#### Description of the task
Say how many lines below have "Size" in them, giving the number alone.

┌─ Data records

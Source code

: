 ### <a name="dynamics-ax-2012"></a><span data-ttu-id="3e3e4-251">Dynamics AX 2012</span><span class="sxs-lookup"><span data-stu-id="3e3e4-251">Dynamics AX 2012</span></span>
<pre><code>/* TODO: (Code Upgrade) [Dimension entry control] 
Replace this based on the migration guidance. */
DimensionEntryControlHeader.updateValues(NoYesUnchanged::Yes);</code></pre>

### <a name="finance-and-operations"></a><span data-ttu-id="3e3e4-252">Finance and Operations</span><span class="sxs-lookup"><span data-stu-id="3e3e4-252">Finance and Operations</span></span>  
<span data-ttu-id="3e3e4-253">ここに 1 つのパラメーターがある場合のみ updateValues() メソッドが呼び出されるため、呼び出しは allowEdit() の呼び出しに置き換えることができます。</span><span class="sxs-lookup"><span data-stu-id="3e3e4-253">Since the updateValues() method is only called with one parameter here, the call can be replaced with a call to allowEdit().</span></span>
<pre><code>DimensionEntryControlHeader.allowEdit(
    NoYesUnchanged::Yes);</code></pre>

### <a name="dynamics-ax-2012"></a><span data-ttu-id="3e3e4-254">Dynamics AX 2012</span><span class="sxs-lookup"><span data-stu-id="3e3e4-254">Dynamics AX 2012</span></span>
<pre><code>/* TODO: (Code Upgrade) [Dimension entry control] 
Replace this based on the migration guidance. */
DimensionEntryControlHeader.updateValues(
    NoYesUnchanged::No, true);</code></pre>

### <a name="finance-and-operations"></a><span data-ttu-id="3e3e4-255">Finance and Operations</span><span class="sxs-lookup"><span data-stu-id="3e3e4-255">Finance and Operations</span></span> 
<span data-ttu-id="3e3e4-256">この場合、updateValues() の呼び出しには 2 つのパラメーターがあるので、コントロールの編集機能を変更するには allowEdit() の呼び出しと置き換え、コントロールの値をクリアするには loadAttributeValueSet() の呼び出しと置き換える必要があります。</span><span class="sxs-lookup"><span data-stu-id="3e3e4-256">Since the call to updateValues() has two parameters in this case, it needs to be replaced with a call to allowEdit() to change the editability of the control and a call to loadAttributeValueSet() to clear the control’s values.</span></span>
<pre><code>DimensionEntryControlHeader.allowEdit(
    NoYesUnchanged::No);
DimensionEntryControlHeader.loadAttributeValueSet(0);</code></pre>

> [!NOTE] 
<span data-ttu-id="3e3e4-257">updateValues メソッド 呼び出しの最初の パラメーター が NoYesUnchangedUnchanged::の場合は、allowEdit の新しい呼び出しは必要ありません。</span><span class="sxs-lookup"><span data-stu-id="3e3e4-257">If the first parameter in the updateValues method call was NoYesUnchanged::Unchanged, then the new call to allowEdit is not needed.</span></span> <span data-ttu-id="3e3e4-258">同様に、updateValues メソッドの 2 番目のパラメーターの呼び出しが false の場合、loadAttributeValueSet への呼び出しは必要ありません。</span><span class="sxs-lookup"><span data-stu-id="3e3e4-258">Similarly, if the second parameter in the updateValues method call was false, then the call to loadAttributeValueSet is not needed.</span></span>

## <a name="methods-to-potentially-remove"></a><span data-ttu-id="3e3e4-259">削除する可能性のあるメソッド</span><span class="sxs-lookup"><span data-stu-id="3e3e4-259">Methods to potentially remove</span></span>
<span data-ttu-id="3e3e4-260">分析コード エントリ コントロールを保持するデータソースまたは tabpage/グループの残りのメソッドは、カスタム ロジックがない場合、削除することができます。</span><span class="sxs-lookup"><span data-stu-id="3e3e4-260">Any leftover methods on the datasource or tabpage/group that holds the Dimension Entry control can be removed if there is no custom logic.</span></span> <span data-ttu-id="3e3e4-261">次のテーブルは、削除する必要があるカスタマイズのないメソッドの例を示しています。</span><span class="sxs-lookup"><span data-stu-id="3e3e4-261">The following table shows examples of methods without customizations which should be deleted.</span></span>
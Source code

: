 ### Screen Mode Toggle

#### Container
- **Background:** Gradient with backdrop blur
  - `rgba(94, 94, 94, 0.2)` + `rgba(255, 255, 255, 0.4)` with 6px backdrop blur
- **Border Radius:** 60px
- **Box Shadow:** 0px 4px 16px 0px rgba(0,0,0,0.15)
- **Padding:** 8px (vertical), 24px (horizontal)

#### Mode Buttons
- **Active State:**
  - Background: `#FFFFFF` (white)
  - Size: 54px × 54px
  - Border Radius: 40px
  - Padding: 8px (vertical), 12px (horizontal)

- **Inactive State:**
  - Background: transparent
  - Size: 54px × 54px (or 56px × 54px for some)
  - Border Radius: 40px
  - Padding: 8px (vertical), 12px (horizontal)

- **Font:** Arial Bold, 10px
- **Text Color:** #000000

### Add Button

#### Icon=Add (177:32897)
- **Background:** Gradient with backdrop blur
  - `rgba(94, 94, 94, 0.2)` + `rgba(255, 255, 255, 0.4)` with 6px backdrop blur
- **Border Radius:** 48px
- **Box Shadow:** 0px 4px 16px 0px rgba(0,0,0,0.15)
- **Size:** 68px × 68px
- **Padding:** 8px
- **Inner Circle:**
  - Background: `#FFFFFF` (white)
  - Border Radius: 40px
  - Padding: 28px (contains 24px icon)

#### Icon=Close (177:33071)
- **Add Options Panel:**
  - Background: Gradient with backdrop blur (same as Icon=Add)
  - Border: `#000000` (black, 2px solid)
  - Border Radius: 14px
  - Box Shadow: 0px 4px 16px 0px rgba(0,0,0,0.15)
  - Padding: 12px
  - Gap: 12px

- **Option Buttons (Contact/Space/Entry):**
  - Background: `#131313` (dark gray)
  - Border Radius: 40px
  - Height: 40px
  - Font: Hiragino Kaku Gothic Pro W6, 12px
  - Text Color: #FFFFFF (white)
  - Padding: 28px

└─

#### Solution to the exercise
3